:: BRIEF ::
The lines below that include the word "Using" are to be reported.

:: Data records ::
____________

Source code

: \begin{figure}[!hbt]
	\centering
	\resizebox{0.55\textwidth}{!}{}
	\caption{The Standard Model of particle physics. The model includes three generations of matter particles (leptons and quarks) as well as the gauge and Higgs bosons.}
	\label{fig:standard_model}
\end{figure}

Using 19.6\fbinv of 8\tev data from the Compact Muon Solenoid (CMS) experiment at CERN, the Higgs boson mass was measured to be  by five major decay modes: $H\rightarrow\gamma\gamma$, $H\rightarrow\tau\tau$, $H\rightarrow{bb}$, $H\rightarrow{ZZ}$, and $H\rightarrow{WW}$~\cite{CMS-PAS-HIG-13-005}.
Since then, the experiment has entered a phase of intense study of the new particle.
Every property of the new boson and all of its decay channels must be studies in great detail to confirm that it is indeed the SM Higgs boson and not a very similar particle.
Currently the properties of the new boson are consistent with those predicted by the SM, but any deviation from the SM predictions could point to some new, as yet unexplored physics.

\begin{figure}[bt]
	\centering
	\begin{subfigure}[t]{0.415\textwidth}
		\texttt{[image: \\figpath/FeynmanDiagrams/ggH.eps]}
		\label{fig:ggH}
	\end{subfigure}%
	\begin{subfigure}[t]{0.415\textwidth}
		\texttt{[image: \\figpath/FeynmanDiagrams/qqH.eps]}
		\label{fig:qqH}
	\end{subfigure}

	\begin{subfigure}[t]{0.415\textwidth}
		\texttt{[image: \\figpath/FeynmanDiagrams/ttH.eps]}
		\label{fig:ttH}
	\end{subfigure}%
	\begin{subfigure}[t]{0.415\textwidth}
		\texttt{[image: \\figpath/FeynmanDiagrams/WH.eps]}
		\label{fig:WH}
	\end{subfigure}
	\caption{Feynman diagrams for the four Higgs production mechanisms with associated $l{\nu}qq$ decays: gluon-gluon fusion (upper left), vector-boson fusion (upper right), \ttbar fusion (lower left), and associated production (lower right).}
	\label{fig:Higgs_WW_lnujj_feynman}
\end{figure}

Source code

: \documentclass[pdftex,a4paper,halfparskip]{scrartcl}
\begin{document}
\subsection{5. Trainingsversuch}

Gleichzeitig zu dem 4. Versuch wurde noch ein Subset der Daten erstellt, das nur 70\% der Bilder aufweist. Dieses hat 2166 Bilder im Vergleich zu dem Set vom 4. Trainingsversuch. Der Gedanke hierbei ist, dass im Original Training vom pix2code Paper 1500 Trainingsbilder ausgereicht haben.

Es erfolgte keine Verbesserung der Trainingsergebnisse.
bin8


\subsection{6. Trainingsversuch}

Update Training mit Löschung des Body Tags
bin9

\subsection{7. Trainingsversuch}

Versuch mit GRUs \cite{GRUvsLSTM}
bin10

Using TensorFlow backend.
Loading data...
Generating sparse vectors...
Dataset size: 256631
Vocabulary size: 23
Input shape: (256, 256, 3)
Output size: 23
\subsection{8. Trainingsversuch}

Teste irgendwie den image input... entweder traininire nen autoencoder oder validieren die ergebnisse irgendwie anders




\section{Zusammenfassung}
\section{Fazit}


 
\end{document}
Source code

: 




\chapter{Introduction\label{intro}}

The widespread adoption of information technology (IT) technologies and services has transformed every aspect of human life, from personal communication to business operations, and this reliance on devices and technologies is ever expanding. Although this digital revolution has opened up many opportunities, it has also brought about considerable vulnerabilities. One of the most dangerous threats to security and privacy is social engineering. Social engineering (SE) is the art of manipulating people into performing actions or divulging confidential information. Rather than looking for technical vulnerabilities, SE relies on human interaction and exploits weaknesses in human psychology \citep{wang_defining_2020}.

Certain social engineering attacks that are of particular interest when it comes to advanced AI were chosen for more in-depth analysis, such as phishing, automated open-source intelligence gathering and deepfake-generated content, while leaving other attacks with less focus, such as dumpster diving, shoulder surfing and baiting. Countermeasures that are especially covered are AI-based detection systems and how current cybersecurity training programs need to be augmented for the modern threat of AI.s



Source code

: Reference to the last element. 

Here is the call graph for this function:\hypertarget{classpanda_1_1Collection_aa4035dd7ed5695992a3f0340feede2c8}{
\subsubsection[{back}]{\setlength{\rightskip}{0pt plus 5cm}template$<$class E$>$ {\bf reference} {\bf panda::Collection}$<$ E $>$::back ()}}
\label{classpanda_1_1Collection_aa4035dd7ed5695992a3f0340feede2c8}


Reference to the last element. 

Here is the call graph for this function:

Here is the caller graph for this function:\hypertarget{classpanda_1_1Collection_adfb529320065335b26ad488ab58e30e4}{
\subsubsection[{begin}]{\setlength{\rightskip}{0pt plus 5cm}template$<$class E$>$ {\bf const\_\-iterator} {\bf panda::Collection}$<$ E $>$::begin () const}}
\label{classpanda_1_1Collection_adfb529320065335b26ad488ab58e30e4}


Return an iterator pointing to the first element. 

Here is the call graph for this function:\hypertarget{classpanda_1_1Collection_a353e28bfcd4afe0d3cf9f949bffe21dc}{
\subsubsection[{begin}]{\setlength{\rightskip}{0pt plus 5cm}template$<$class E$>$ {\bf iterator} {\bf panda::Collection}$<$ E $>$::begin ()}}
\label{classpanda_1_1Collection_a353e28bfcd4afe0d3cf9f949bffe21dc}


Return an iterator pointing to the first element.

____________

:: TASK RESULT ::
Using 19.6\fbinv of 8\tev data from the Compact Muon Solenoid (CMS) experiment at CERN, the Higgs boson mass was measured to be  by five major decay modes: $H\rightarrow\gamma\gamma$, $H\rightarrow\tau\tau$, $H\rightarrow{bb}$, $H\rightarrow{ZZ}$, and $H\rightarrow{WW}$~\cite{CMS-PAS-HIG-13-005}.
Using TensorFlow backend.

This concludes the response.